The price of the “uncertainty tax”

By Tom Quiner

1. “I won, you lost.”

2. “What does it matter now”

3. “We’ve got to pass the bill to find out what’s in it.”

I rank these three statements at the top of my unofficial list of The Most Arrogant Statements of the Obama years. [It is a long list. Which statements would you like added to the list?]

Mr. Obama famously ran as a uniter, as the man who would “reach across the aisle” and achieve consensus.

It was all a bunch of hooey. During the Obamacare negotiations, he famously uttered statement number one above. There would be no consensus. There would be no reaching across the aisle. It was “my way, or the highway.”

Hillary Clinton is the author of statement number two. She made the pronouncement during her testimony about Benghazi. Her deceit; the administration’s deceit; the death an American ambassador and other Americans DOES NOT MATTER, because the past is the past.

Ms. Clinton may never live that statement down.

But it is statement number three that interests me in light of ongoing economic stagnation during the Obama years. Nancy Pelosi famously said we’d have to pass the 2700 page Obamacare legislation to learn what is in it.

Three years later, we’re still not sure what’s in it. Uncertainty is a tax on the economy.

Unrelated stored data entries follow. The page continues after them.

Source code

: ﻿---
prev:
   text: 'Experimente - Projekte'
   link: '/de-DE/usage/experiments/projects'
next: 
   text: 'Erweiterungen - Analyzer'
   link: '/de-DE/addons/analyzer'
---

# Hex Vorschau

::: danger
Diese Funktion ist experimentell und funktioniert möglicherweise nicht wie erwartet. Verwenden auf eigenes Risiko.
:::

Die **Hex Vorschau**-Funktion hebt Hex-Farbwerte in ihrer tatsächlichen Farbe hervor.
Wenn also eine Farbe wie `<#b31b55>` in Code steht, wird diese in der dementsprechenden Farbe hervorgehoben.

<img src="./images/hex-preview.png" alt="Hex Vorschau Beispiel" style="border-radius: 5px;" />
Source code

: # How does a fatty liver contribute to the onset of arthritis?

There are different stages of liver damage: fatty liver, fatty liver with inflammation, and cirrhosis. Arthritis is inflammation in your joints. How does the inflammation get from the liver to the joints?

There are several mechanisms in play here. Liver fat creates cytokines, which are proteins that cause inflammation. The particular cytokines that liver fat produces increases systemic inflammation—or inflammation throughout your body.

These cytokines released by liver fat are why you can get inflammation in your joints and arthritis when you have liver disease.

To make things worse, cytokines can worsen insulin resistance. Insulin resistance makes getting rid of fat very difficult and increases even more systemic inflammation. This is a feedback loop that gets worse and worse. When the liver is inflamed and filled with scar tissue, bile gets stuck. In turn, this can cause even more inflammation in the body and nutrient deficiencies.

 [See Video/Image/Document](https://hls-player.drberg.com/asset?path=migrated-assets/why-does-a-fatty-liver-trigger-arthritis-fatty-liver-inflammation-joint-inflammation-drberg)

The Obama presidency has created more uncertainty than any recent presidency. We have uncertainty over pending government regulations; debt ceilings; budgets; monetary policy; foreign policy.

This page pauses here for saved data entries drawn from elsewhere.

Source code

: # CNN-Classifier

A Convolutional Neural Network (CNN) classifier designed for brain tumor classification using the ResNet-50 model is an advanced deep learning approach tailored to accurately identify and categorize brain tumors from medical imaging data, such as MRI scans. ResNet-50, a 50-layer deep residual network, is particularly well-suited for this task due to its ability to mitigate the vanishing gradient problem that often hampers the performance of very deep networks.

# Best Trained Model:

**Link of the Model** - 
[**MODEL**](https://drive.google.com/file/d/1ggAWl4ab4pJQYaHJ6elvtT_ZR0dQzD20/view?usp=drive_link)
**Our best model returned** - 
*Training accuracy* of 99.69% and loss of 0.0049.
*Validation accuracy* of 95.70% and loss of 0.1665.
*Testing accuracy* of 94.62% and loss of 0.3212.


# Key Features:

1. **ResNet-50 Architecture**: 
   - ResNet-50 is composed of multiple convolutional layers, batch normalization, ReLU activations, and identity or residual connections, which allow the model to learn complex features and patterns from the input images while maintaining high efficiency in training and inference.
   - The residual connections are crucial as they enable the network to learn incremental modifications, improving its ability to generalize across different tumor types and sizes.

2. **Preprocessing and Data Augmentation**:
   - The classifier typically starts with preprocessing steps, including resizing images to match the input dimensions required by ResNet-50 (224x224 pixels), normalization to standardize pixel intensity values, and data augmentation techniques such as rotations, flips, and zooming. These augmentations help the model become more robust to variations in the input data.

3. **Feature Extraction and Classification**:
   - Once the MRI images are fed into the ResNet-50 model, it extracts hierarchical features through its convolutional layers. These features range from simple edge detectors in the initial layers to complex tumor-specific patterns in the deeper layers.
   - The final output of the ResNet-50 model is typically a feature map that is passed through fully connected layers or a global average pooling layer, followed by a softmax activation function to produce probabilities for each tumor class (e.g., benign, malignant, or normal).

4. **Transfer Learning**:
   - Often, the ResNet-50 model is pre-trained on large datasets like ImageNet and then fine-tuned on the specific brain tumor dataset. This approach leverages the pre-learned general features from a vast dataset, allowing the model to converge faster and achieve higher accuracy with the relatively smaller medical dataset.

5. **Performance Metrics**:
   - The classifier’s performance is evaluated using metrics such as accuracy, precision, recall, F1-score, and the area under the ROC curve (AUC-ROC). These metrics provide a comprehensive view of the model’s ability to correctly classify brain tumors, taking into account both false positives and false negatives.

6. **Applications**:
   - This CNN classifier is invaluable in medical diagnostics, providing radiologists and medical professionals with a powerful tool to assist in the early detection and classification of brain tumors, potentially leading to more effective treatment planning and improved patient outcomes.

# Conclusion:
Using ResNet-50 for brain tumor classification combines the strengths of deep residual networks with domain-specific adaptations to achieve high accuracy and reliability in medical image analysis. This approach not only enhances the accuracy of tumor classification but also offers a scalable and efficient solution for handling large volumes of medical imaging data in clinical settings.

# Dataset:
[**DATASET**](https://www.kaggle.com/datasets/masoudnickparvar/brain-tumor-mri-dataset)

Bill McNabb wrote in the Wall Street Journal day how much this “uncertainty tax” costs us. Mr. McNabb is chairman and CEO of the Vanguard Group. He tells us uncertainty changes investment patterns. Business owners don’t know future costs, so they sit on their cash instead of investing in growth which involves hiring new people.

Investors sit on their money.

As a result, economic growth takes a hit. Mr. McNabb gets specific on the cost to each of us:

“Three economists, Stanford University’s Nicholas Bloom and Scott Baker and the University of Chicago’s Steven Davis, have done invaluable work measuring the level of policy uncertainty over the past few decades. Their research (available at policyuncertainty.com) shows that, on average, U.S. economic policy uncertainty has been 50% higher in the past two years than it has been since 1985.”

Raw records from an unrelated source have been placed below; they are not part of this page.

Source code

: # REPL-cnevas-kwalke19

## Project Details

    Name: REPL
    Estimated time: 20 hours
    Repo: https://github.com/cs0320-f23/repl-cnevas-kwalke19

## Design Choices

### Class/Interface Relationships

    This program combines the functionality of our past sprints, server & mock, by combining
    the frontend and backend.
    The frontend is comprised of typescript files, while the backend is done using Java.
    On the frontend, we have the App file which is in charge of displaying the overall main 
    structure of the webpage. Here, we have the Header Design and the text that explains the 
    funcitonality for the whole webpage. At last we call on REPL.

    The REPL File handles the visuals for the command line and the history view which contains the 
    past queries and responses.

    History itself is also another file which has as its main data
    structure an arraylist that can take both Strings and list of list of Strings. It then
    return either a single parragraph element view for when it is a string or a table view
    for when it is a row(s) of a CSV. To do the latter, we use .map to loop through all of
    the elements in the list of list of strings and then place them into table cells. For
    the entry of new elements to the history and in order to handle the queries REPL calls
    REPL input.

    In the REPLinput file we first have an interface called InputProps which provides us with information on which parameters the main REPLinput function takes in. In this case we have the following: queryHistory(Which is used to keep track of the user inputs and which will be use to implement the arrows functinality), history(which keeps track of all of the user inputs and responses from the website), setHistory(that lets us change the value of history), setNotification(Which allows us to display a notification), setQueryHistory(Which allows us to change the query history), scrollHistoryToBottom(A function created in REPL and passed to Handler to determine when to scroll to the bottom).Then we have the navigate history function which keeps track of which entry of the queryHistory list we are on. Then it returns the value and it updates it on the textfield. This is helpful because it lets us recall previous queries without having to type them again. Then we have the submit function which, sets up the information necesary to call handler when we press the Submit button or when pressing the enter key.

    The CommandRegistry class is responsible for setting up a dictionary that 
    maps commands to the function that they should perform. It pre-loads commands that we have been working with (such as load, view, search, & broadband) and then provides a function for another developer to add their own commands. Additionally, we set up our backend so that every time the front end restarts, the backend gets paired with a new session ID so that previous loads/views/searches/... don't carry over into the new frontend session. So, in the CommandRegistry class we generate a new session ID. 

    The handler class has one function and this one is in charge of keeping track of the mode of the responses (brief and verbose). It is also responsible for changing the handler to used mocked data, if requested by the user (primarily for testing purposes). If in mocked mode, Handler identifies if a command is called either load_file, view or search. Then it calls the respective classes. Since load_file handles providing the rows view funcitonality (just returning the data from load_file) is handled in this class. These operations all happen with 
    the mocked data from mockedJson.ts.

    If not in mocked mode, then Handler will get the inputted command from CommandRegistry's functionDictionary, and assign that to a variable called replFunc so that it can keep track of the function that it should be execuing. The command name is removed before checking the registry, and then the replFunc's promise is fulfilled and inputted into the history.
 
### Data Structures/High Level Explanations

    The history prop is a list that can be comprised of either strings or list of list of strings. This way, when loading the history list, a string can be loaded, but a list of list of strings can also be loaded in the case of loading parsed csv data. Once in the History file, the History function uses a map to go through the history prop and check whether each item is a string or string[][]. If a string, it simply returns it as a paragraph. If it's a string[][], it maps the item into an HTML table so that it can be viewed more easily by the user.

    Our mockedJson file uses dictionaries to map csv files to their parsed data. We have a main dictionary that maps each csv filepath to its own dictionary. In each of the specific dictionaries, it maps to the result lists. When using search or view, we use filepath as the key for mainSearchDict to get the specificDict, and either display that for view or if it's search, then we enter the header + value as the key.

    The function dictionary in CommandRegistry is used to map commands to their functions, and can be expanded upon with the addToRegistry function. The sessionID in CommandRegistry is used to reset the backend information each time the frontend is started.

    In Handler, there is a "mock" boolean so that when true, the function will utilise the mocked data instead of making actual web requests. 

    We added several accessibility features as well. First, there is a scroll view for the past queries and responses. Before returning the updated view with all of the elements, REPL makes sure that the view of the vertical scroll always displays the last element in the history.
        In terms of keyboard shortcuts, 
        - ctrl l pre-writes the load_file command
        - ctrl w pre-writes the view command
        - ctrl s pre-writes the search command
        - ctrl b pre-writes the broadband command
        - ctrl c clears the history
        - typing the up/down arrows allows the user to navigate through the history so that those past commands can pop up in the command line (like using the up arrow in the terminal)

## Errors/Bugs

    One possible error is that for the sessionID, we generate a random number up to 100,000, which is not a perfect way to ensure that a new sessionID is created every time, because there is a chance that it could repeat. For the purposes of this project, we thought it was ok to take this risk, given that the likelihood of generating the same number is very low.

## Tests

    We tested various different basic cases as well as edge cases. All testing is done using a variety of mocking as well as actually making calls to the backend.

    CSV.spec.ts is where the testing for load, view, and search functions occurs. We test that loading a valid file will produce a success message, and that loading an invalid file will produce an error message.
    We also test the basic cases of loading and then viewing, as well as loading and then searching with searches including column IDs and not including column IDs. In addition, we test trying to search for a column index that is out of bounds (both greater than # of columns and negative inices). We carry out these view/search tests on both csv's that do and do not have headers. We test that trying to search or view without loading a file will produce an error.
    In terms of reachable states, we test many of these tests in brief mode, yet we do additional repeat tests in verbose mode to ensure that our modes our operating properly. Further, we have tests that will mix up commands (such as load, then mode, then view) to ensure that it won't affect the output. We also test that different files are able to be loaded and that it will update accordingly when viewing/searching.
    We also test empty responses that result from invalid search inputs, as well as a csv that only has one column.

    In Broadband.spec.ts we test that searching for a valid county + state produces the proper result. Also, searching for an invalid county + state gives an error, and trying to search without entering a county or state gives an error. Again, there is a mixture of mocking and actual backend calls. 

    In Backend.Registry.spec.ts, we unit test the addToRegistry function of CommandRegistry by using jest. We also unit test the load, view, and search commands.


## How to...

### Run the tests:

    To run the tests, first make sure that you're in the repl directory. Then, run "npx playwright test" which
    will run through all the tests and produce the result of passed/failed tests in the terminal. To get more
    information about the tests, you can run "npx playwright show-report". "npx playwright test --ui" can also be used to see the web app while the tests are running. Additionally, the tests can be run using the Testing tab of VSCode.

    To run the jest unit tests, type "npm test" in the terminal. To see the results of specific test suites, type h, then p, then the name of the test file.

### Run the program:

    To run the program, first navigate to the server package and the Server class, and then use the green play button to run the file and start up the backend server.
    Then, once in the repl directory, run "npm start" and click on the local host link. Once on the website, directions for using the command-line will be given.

We’ve had divided government over the past 28 years, but we’ve never had a Barack Obama who has polarized politics like no president in recent history, not even George W. Bush or Bill Clinton.

How much has the uncertainty tax cost us? GDP took a one percent hit, says McNabb:

“We estimate that since 2011 the rise in overall policy uncertainty has created a $261 billion cumulative drag on the economy (the equivalent of more than $800 per person in the country). Without this uncertainty tax, real U.S. GDP could have grown an average 3% per year since 2011, instead of the recorded 2% average in fiscal years 2011-12. In addition, the U.S. labor market would have added roughly 45,000 more jobs per month over the past two years. That adds up to more than one million jobs that we could have had by now, but don’t.”

Mr. McNabb presents the solution along with a warning:

“The key is to provide clarity to businesses, financial markets and everyday savers and investors. Make no mistake: A comprehensive, long-term, binding plan that brings the budget into balance over a reasonable time frame is essential. If Washington fails to achieve one, the consequences will be harsh.”